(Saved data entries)

# # # # #

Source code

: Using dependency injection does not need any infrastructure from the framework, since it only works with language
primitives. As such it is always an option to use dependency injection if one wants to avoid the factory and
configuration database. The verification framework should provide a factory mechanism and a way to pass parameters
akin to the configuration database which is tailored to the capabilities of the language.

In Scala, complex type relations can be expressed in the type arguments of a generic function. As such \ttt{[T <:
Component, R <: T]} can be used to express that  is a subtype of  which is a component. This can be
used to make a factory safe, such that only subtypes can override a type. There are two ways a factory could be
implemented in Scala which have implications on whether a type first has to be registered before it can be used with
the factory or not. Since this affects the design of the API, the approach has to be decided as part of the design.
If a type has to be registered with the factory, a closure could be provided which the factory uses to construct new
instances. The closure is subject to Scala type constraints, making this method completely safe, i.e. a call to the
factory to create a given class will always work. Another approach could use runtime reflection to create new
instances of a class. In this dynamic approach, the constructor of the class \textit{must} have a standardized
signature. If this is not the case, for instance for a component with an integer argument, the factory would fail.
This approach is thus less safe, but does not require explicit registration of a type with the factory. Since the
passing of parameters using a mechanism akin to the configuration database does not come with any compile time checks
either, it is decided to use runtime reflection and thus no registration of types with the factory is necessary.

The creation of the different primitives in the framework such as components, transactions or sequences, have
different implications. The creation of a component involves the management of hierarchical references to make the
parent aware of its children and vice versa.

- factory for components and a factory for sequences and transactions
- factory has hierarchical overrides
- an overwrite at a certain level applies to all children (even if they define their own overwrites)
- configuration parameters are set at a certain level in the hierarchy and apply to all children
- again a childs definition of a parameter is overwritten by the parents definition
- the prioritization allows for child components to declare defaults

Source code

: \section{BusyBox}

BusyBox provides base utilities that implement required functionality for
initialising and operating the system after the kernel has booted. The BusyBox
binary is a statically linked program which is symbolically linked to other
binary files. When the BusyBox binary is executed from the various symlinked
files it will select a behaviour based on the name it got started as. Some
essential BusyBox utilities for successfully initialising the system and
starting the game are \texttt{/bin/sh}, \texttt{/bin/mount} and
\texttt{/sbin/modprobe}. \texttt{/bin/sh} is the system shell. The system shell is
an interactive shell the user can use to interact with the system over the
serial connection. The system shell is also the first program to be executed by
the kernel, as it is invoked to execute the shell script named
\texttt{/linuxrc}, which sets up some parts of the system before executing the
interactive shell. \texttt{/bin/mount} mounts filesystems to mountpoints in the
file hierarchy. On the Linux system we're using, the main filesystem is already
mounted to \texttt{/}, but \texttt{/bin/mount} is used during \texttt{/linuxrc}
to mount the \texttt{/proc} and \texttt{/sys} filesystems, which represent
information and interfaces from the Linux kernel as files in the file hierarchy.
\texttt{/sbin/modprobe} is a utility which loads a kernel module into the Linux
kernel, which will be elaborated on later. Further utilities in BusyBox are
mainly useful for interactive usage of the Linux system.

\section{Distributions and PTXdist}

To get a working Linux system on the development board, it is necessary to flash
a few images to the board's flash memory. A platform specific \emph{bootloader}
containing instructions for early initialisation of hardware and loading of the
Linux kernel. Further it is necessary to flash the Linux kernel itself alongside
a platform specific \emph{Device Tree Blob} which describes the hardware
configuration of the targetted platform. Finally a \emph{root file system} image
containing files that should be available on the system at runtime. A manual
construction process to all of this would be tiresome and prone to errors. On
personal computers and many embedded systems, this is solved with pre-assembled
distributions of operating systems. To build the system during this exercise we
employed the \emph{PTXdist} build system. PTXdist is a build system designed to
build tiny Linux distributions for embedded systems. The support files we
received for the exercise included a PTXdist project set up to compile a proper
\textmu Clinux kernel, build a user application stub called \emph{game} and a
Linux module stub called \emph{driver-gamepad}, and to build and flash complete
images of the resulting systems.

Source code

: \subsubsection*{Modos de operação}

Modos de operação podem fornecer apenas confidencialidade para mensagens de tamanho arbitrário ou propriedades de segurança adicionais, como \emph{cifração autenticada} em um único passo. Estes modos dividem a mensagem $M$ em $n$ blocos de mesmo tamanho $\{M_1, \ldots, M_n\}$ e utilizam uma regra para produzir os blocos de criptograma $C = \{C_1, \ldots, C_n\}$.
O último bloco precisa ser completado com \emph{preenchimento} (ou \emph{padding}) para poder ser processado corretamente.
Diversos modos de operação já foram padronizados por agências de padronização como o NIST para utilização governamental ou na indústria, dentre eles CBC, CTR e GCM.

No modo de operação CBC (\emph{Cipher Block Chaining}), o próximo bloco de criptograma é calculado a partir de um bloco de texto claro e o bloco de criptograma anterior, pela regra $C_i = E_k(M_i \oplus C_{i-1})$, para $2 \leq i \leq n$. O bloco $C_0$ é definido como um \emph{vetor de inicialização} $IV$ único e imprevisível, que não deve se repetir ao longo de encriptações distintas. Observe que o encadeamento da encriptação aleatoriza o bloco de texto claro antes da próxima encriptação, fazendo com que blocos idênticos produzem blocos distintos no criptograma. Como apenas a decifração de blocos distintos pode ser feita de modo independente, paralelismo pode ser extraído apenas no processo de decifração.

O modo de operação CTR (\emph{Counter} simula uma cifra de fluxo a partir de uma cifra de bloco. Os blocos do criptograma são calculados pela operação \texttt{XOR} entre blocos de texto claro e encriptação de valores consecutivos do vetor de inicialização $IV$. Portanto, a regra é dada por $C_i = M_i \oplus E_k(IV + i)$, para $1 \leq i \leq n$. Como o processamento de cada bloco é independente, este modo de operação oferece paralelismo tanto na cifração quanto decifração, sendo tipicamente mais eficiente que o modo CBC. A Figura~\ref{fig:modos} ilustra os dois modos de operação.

# # # # #

Looking at the records above, work out how many lines include the word "platform", then give that number by itself.

■ Expected answer: 3